Records excerpted from a collection
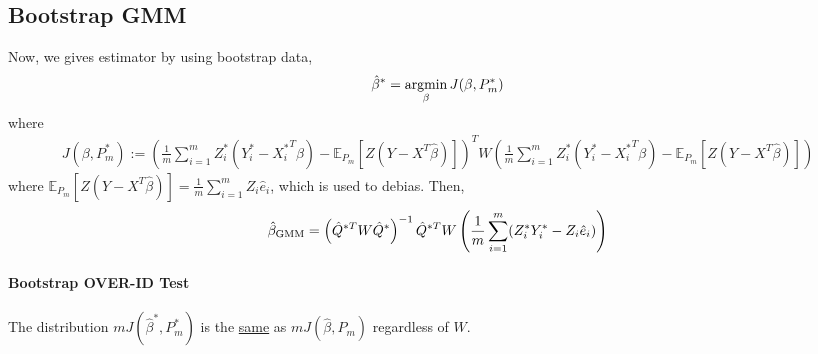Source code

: \documentclass[11pt]{elegantbook}
\newcommand{\argmin}{\operatornamewithlimits{argmin}}
\begin{document}
\subsection{Bootstrap GMM}
Now, we gives estimator by using bootstrap data,
\begin{equation}
    \begin{aligned}
        \hat{\beta}^*=\argmin_\beta J(\beta,P_m^*)
    \end{aligned}
    \nonumber
\end{equation}
where
\begin{equation}
    \begin{aligned}
        J(\beta,P_m^*):=\left(\frac{1}{m}\sum_{i=1}^mZ_i^*(Y_i^*-{X_i^*}^T\beta)-\mathbb{E}_{P_m}[Z(Y-X^T\hat{\beta})]\right)^TW\left(\frac{1}{m}\sum_{i=1}^mZ_i^*(Y_i^*-{X_i^*}^T\beta)-\mathbb{E}_{P_m}[Z(Y-X^T\hat{\beta})]\right)
    \end{aligned}
    \nonumber
\end{equation}
where $\mathbb{E}_{P_m}[Z(Y-X^T\hat{\beta})]=\frac{1}{m}\sum_{i=1}^m Z_i\hat{e}_i$, which is used to debias. Then,
\begin{equation}
    \begin{aligned}
        \hat{\beta}_\textnormal{GMM}=\left(\hat{Q}^{*T}W\hat{Q}^*\right)^{-1}\hat{Q}^{*T}W\left(\frac{1}{m}\sum_{i=1}^m(Z_i^*Y_i^*-Z_i\hat{e}_i)\right)
    \end{aligned}
    \nonumber
\end{equation}
\paragraph*{Bootstrap OVER-ID Test}
The distribution $m J(\hat{\beta}^*,P_m^*)$ is the \underline{same} as $m J(\hat{\beta},P_m)$ regardless of $W$.
\end{document}
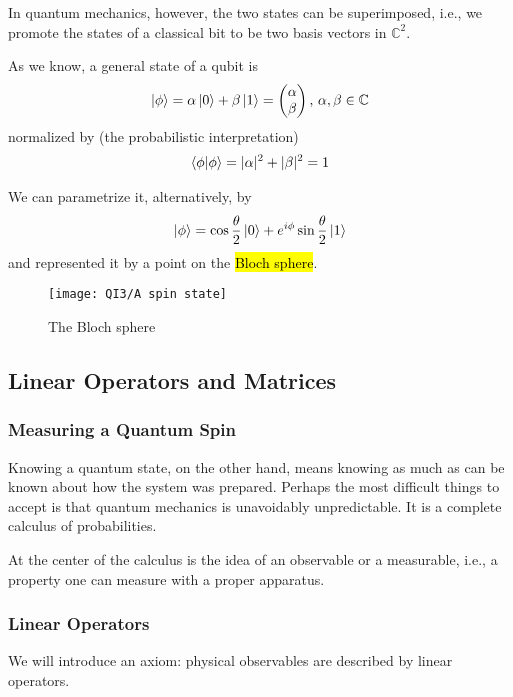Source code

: In quantum mechanics, however, the two states can be superimposed, i.e., we promote the states of a classical bit to be two basis vectors in $\mathbb{C}^2$.

As we know, a general state of a qubit is
\begin{align*}
    \ket{\phi}=\alpha\ket{0}+\beta\ket{1}=\begin{pmatrix}
        \alpha \\ \beta
    \end{pmatrix}, \, \alpha, \beta\in \mathbb{C}
\end{align*}
normalized by (the probabilistic interpretation)
\begin{align*}
    \braket{\phi | \phi }=|\alpha|^2+|\beta|^2=1
\end{align*}

We can parametrize it, alternatively, by
\begin{align*}
    \ket{\phi}=\cos\frac{\theta}{2}\ket{0}+e^{i\phi}\sin\frac{\theta}{2}\ket{1}
\end{align*}
and represented it by a point on the \hl{Bloch sphere}.

\begin{figure}[H]
    \centering
    \texttt{[image: QI3/A spin state]}
    \caption{The Bloch sphere}
\end{figure}

\subsection{Linear Operators and Matrices}

\subsubsection{Measuring a Quantum Spin}

Knowing a quantum state, on the other hand, means knowing as much as can be known about how the system was prepared. Perhaps the most difficult things to accept is that quantum mechanics is unavoidably unpredictable. It is a complete calculus of probabilities.

At the center of the calculus is the idea of an observable or a measurable, i.e., a property one can measure with a proper apparatus. 

\subsubsection{Linear Operators}
We will introduce an axiom: physical observables are described by linear operators.

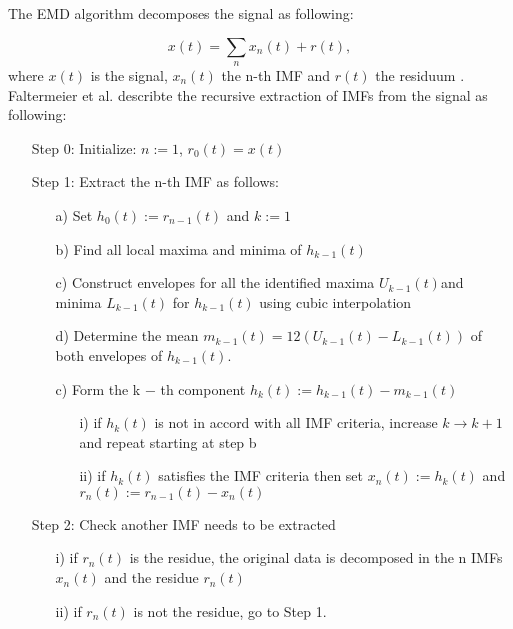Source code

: The EMD algorithm decomposes the signal as following:

\begin{equation}
    x(t) = \sum_{n} x_{n}(t) + r(t),
\end{equation}
where $x(t)$ is the signal, $x_{n}(t)$ the n-th IMF and $r(t)$ the residuum \cite{Faltermeier2010}. Faltermeier et al. \cite{Faltermeier2010} describte the recursive extraction of IMFs from the signal as following: 
\begin{itemize}
    \item [Step 0:] Initialize: $n := 1$, $r_{0}(t) = x(t)$
    \item [Step 1:] Extract the n-th IMF as follows:
    \begin{itemize}
         \item [a)] Set $h_{0}(t) := r_{n−1}(t)$ and $k := 1$
         \item [b)] Find all local maxima and minima of $h_{k−1}(t)$
         \item [c)] Construct envelopes for all the identified maxima $U_{k−1}(t)$and minima $L_{k−1}(t)$ for $h_{k−1}(t)$ using cubic interpolation
         \item [d)] Determine the mean $m_{k−1}(t) = 12 (U_{k−1}(t) - L_{k−1}(t))$ of both envelopes of $h_{k−1}(t)$.
         \item [c)] Form the k − th component $h_{k}(t) := h_{k−1}(t) - m_{k−1}(t)$
         \begin{itemize}
            \item [i)] if $h_{k}(t)$ is not in accord with all IMF criteria, increase $k \rightarrow k + 1$ and repeat starting at step b
            \item [ii)] if $h_{k}(t)$ satisfies the IMF criteria then set $x_{n}(t) := h_{k}(t)$ and $r_{n}(t) := r_{n-1}(t) − x_{n}(t)$
         \end{itemize}
    \end{itemize}
    \item [Step 2:] Check another IMF needs to be extracted
        \begin{itemize}
            \item [i)] if $r_{n}(t)$ is the residue, the original data is decomposed in the n IMFs  $x_{n}(t)$ and the residue $r_{n}(t)$
            \item [ii)] if $r_{n}(t)$ is not the residue, go to Step 1.
         \end{itemize}
\end{itemize}


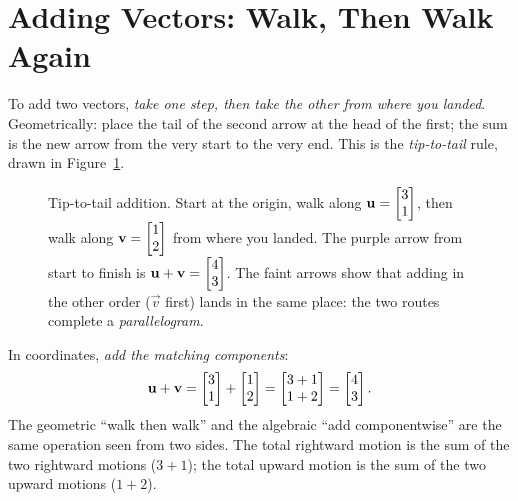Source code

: \section{Adding Vectors: Walk, Then Walk Again}
\label{ch02:add}

To add two vectors, \emph{take one step, then take the other from where you landed}.
Geometrically: place the tail of the second arrow at the head of the first; the sum is
the new arrow from the very start to the very end. This is the \emph{tip-to-tail} rule,
drawn in Figure~\ref{ch02:fig-add}.

\begin{figure}[H]
\centering
{}
\caption{Tip-to-tail addition. Start at the origin, walk along $\mathbf{u}=\begin{bmatrix}3\\1\end{bmatrix}$,
then walk along $\mathbf{v}=\begin{bmatrix}1\\2\end{bmatrix}$ from where you landed. The purple arrow from
start to finish is $\mathbf{u}+\mathbf{v}=\begin{bmatrix}4\\3\end{bmatrix}$. The faint arrows show that adding in
the other order ($\vec{v}$ first) lands in the same place: the two routes complete a
\emph{parallelogram}.}
\label{ch02:fig-add}
\end{figure}

In coordinates, \emph{add the matching components}:
\[
  \mathbf{u}+\mathbf{v}
  = \begin{bmatrix}3 \\ 1\end{bmatrix} + \begin{bmatrix}1 \\ 2\end{bmatrix}
  = \begin{bmatrix}3+1 \\ 1+2\end{bmatrix}
  = \begin{bmatrix}4 \\ 3\end{bmatrix}.
\]
The geometric ``walk then walk'' and the algebraic ``add componentwise'' are the same
operation seen from two sides. The total rightward motion is the sum of the two rightward
motions ($3+1$); the total upward motion is the sum of the two upward motions ($1+2$).

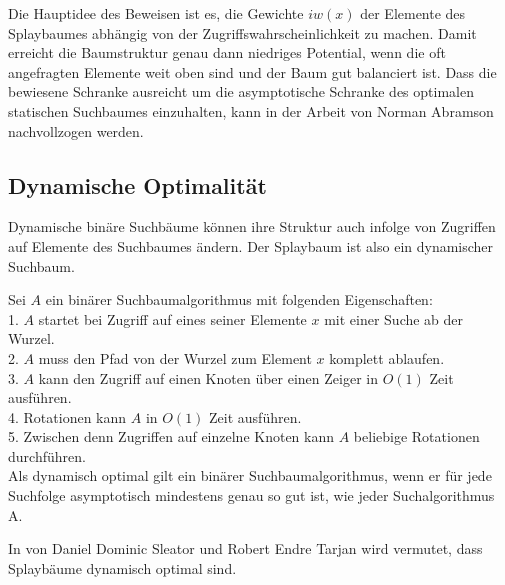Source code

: \documentclass[11pt, a4paper]{article}
\begin{document}
\noindent Die Hauptidee des Beweisen ist es, die Gewichte $iw(x)$ der Elemente des Splaybaumes abhängig von der Zugriffswahrscheinlichkeit zu machen. Damit erreicht die Baumstruktur genau dann niedriges Potential, wenn die oft angefragten Elemente weit oben sind und der Baum gut balanciert ist. Dass die bewiesene Schranke ausreicht um die asymptotische Schranke des optimalen statischen Suchbaumes einzuhalten, kann in der Arbeit \cite{ab} von Norman Abramson nachvollzogen werden.

 
 
 \subsection{Dynamische Optimalität}
Dynamische binäre Suchbäume können ihre Struktur auch infolge von Zugriffen auf Elemente des Suchbaumes ändern. Der Splaybaum ist also ein dynamischer Suchbaum.

\noindent Sei $A$ ein binärer Suchbaumalgorithmus mit folgenden Eigenschaften:\\
1. $A$ startet bei Zugriff auf eines seiner Elemente $x$ mit einer Suche ab der Wurzel.\\
2. $A$ muss den Pfad von der Wurzel zum Element $x$ komplett ablaufen.\\
3. $A$ kann den Zugriff auf einen Knoten über einen Zeiger in $O(1)$ Zeit ausführen.\\
4. Rotationen kann $A$ in $O(1)$ Zeit ausführen.\\
5. Zwischen denn Zugriffen auf einzelne Knoten kann $A$ beliebige Rotationen durchführen.\\



\noindent Als dynamisch optimal gilt ein binärer Suchbaumalgorithmus, wenn er für jede Suchfolge asymptotisch mindestens genau so gut ist, wie jeder Suchalgorithmus A. 

\noindent In \cite{sl2} von Daniel Dominic Sleator und  Robert Endre Tarjan wird vermutet, dass Splaybäume dynamisch optimal sind.






\end{document}
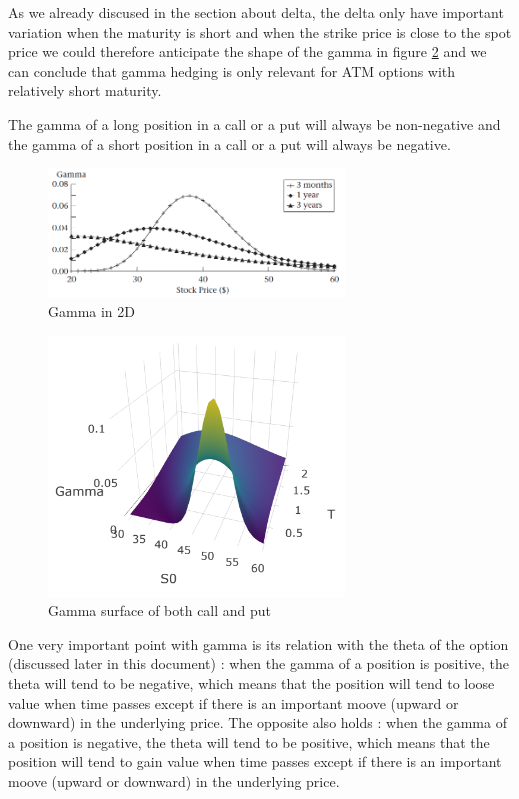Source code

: \documentclass[hidelinks]{article}
\begin{document}
	As we already discused in the section about delta, the delta only have important variation when the maturity is short and when the strike price is close to the spot price we could therefore anticipate the shape of the gamma in figure \ref{fig:gamma} and we can conclude that gamma hedging is only relevant for ATM options with relatively short maturity. 
	
	The gamma of a long position in a call or a put will always be non-negative and the gamma of a short position in a call or a put will always be negative.
	
	\begin{figure}[!h]
	\centering
	
	\includegraphics[width=0.7\textwidth]{gamma_2d.png}
	
	\caption{Gamma in 2D}
	\label{fig:gamma2d}
	\end{figure}
	
	\begin{figure}[!h]
	\centering
	\includegraphics[width=0.7\textwidth]{gamma_call.png}
    \caption{Gamma surface of both call and put}
    \label{fig:gamma}
    \end{figure}
    
    One very important point with gamma is its relation with the theta of the option (discussed later in this document) : when the gamma of a position is positive, the theta will tend to be negative, which means that the position will tend to loose value when time passes except if there is an important moove (upward or downward) in the underlying price. The opposite also holds : when the gamma of a position is negative, the theta will tend to be positive, which means that the position will tend to gain value when time passes except if there is an important moove (upward or downward) in the underlying price.
    
\end{document}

## WHAT THIS TASK INVOLVES
Read through the entries above, and wherever a line holds the string "Suchbaumes", copy it.

## OUTPUT
\noindent Die Hauptidee des Beweisen ist es, die Gewichte $iw(x)$ der Elemente des Splaybaumes abhängig von der Zugriffswahrscheinlichkeit zu machen. Damit erreicht die Baumstruktur genau dann niedriges Potential, wenn die oft angefragten Elemente weit oben sind und der Baum gut balanciert ist. Dass die bewiesene Schranke ausreicht um die asymptotische Schranke des optimalen statischen Suchbaumes einzuhalten, kann in der Arbeit \cite{ab} von Norman Abramson nachvollzogen werden.
Dynamische binäre Suchbäume können ihre Struktur auch infolge von Zugriffen auf Elemente des Suchbaumes ändern. Der Splaybaum ist also ein dynamischer Suchbaum.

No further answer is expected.